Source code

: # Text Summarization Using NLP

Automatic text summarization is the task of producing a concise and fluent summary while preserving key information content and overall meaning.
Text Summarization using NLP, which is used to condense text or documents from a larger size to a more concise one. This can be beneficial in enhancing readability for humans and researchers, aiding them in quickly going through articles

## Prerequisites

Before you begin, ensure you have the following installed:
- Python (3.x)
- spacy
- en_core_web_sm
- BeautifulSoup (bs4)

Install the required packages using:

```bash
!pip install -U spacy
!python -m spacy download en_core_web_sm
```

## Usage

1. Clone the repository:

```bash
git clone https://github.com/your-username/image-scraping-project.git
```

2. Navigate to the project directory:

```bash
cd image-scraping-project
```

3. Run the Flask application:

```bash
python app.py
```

◇ ◇ ◇ ◇ ◇ ◇ ◇

◆ Task description ◆
Each entry above must be printed exactly as written.

◆ Final answer ◆
Source code

: # Text Summarization Using NLP

Automatic text summarization is the task of producing a concise and fluent summary while preserving key information content and overall meaning.
Text Summarization using NLP, which is used to condense text or documents from a larger size to a more concise one. This can be beneficial in enhancing readability for humans and researchers, aiding them in quickly going through articles

## Prerequisites

Before you begin, ensure you have the following installed:
- Python (3.x)
- spacy
- en_core_web_sm
- BeautifulSoup (bs4)

Install the required packages using:

```bash
!pip install -U spacy
!python -m spacy download en_core_web_sm
```

## Usage

1. Clone the repository:

```bash
git clone https://github.com/your-username/image-scraping-project.git
```

2. Navigate to the project directory:

```bash
cd image-scraping-project
```

3. Run the Flask application:

```bash
python app.py
```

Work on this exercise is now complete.